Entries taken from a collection
☆ ☆ ☆

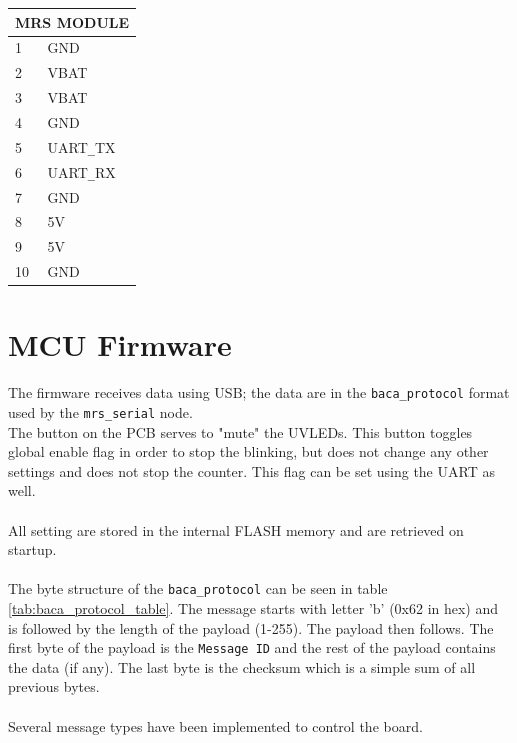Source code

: \documentclass[12pt, a4paper]{article}
\begin{document}
\begin{center}
\begin{minipage}[t][3.5cm][t]{0.24\textwidth}
\centering
\begin{tabular}{|l|l|}
\hline
\multicolumn{2}{|p{3cm}|}{\centering\textbf{MRS MODULE}} \\ \hline
1               & GND         \\ \hline
2               & VBAT        \\ \hline
3               & VBAT        \\ \hline
4               & GND         \\ \hline
5               & UART\verb|_|TX     \\ \hline
6               & UART\verb|_|RX     \\ \hline
7               & GND         \\ \hline
8               & 5V          \\ \hline
9               & 5V          \\ \hline
10              & GND         \\ \hline
\end{tabular}
\end{minipage}
\end{center}

\pagebreak
\section{MCU Firmware}

The firmware receives data using USB; the data are in the \verb|baca_protocol| format used by the \verb|mrs_serial| node.\\
The button on the PCB serves to "mute" the UVLEDs. This button toggles global enable flag in order to stop the blinking, but does not change any other settings and does not stop the counter. This flag can be set using the UART as well.\\
\\
All setting are stored in the internal FLASH memory and are retrieved on startup.\\
\\
The byte structure of the \verb|baca_protocol| can be seen in table \ref{tab:baca_protocol_table}.
The message starts with letter 'b' (0x62 in hex) and is followed by the length of the payload (1-255).
The payload then follows. The first byte of the payload is the \verb|Message ID| and the rest of the payload contains the data (if any). The last byte is the checksum which is a simple sum of all previous bytes.\\
\\
Several message types have been implemented to control the board.
\end{document}
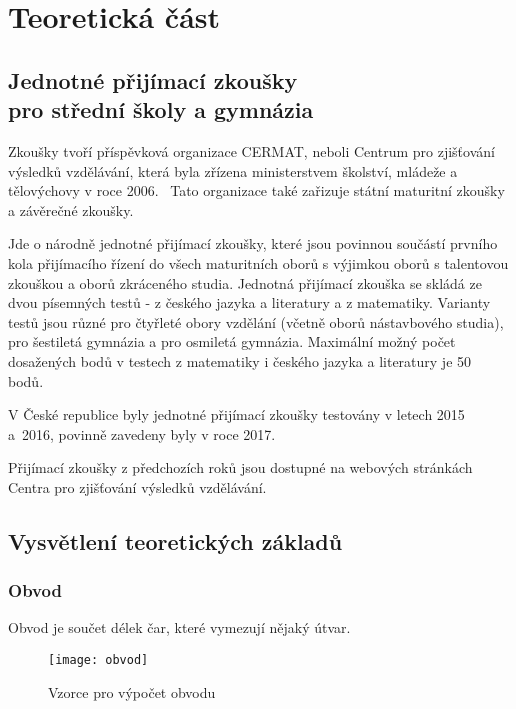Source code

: \chapter{Teoretická část}


\section[Jednotné přijímací zkoušky pro střední školy a gymnázia]{Jednotné přijímací zkoušky\\pro střední školy a gymnázia}

Zkoušky tvoří příspěvková organizace CERMAT, neboli Centrum pro zjišťování výsledků vzdělávání, která byla zřízena ministerstvem školství, mládeže a tělovýchovy v roce 2006.~\cite{zakon_CERMAT} Tato organizace také zařizuje státní maturitní zkoušky a závěrečné zkoušky.~\cite{CERMAT_p_m}



Jde o národně jednotné přijímací zkoušky, které jsou povinnou součástí prvního kola přijímacího řízení do všech maturitních oborů s výjimkou oborů s talentovou zkouškou a oborů zkráceného studia.
Jednotná přijímací zkouška se skládá ze dvou písemných testů - z českého jazyka a literatury a z matematiky.
Varianty testů jsou různé pro čtyřleté obory vzdělání (včetně oborů nástavbového studia), pro šestiletá gymnázia a pro osmiletá gymnázia.
Maximální možný počet dosažených bodů v testech z matematiky i českého jazyka a literatury je 50 bodů.~\cite{CERMAT_co_to_je}

V České republice byly jednotné přijímací zkoušky testovány v letech 2015 a~2016, povinně zavedeny byly v roce 2017.~\cite{CERMAT_rocni_zprava}

Přijímací zkoušky z předchozích roků jsou dostupné na webových stránkách Centra pro zjišťování výsledků vzdělávání.~\cite{CERMAT_pdfka}

\section{Vysvětlení teoretických základů}
\subsection{Obvod}
Obvod je součet délek čar, které vymezují nějaký útvar. \cite{umim_mat}

\begin{figure}[p]
	\caption{Vzorce pro výpočet obvodu \cite{umim_mat}}
	\centering
	\texttt{[image: obvod]}
\end{figure}

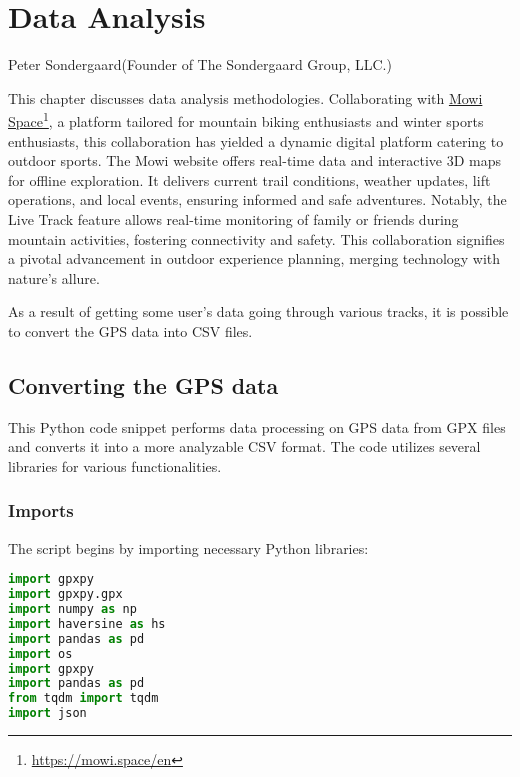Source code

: %
\chapter{Data Analysis}
\label{sec:data}

{Peter Sondergaard}{(Founder of The Sondergaard Group, LLC.)}


This chapter discusses data analysis methodologies. Collaborating with \href{https://mowi.space/en}{Mowi Space}\footnote{\url{https://mowi.space/en}}, a platform tailored for mountain biking enthusiasts and winter sports enthusiasts, this collaboration has yielded a dynamic digital platform catering to outdoor sports. The Mowi website offers real-time data and interactive 3D maps for offline exploration. It delivers current trail conditions, weather updates, lift operations, and local events, ensuring informed and safe adventures. Notably, the Live Track feature allows real-time monitoring of family or friends during mountain activities, fostering connectivity and safety. This collaboration signifies a pivotal advancement in outdoor experience planning, merging technology with nature's allure.

As a result of getting some user's data going through various tracks,
it is possible to convert the GPS data into CSV files.


\section{Converting the GPS data}
\label{sec:data-gps}

This Python code snippet performs data processing on GPS data from GPX files and converts it into 
a more analyzable CSV format. The code utilizes several libraries for various functionalities.

\subsection{Imports}

The script begins by importing necessary Python libraries:

\begin{lstlisting}[language=Python]
import gpxpy
import gpxpy.gpx
import numpy as np
import haversine as hs
import pandas as pd
import os
import gpxpy
import pandas as pd
from tqdm import tqdm
import json
\end{lstlisting}

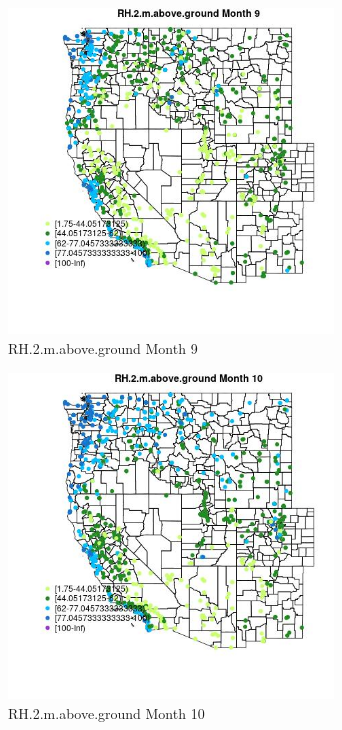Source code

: \begin{figure} 
\centering  
\includegraphics[width=0.77\textwidth]{Code_Outputs/Report_ML_input_PM25_Step4_part_e_de_duplicated_aves_compiled_2019-05-21wNAs_MapObsMo9RH2maboveground.jpg} 
\caption{\label{fig:Report_ML_input_PM25_Step4_part_e_de_duplicated_aves_compiled_2019-05-21wNAsMapObsMo9RH2maboveground}RH.2.m.above.ground Month 9} 
\end{figure} 
 

\begin{figure} 
\centering  
\includegraphics[width=0.77\textwidth]{Code_Outputs/Report_ML_input_PM25_Step4_part_e_de_duplicated_aves_compiled_2019-05-21wNAs_MapObsMo10RH2maboveground.jpg} 
\caption{\label{fig:Report_ML_input_PM25_Step4_part_e_de_duplicated_aves_compiled_2019-05-21wNAsMapObsMo10RH2maboveground}RH.2.m.above.ground Month 10} 
\end{figure} 
 

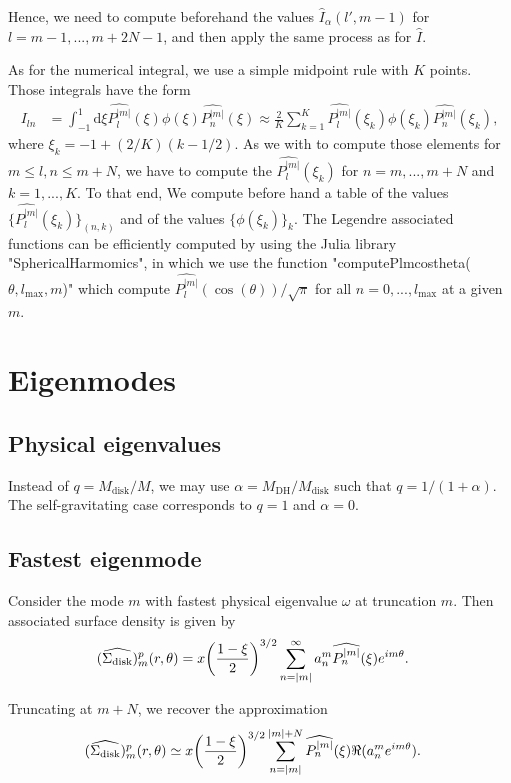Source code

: \documentclass[11pt]{article}
\newcommand{\rd}{\mathrm{d}}
\newcommand{\Sigmad}{\Sigma_{\rm{disk}}}
\newcommand{\anm}{a_n^m}
\newcommand{\Pnm}{P_n^{|m|}}
\newcommand{\Plm}{P_l^{|m|}}
\newcommand{\hPnm}{\widehat{\Pnm}}
\newcommand{\hPlm}{\widehat{\Plm}}
\newcommand{\hI}{\widehat{I}}
\begin{document}
Hence, we need to compute beforehand the values $\hI_{\alpha}(l',m-1)$ for $l=m-1,...,m+2N-1$, and then apply the same process as for $\hI$. 

As for the numerical integral, we use a simple midpoint rule with $K$ points. Those integrals have the form
\begin{align*}
I_{ln} &= \int_{-1}^{1} \rd \xi \hPlm(\xi) \phi(\xi) \hPnm(\xi) \approx \frac{2}{K} \sum_{k=1}^{K} \hPlm(\xi_{k}) \phi(\xi_{k}) \hPnm(\xi_{k}),
\end{align*}
where $\xi_{k} = -1 + (2/K)(k-1/2)$. As we with to compute those elements for $m \leq l,n \leq m+N$, we have to compute the $\hPlm(\xi_{k})$ for $n=m,...,m+N$ and $k=1,...,K$. To that end, We compute before hand a table of the values $\{\hPlm(\xi_{k})\}_{(n,k)}$ and of the values $\{\phi(\xi_{k})\}_{k}$. The Legendre associated functions can be efficiently computed by using the Julia library "SphericalHarmomics", in which we use the function "computePlmcostheta($\theta,l_{\max},m$)" which compute $\hPlm(\cos(\theta))/\sqrt{\pi}$ for all $n=0,...,l_{\max}$ at a given $m$.

\section{Eigenmodes}

\subsection{Physical eigenvalues}

Instead of $q=M_{\mathrm{disk}}/M$, we may use $\alpha = M_{\mathrm{DH}}/M_{\mathrm{disk}}$ such that $q=1/(1+\alpha)$. The self-gravitating case corresponds to $q=1$ and $\alpha=0$.

\subsection{Fastest eigenmode}
Consider the mode $m$ with fastest physical eigenvalue $\omega$ at truncation $m$. Then associated surface density is given by
\begin{align}
(\widehat{\Sigmad})_m^p (r,\theta) &= x \bigg(\frac{1-\xi}{2}\bigg)^{3/2} \sum_{n=|m|}^{\infty} \anm \hPnm(\xi) e^{i m \theta}.
\end{align}

Truncating at $m+N$, we recover the approximation 
\begin{align}
(\widehat{\Sigmad})_m^p (r,\theta) &\simeq x \bigg(\frac{1-\xi}{2}\bigg)^{3/2} \sum_{n=|m|}^{|m|+N}  \hPnm(\xi)\Re (\anm e^{i m \theta}).
\end{align}
\end{document}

☆ ☆ ☆

#### DIRECTIONS FOR THIS TASK:
What is the number of lines in the entries above that include the word "testů"? Answer with that number alone.

#### YOUR RESPONSE:
2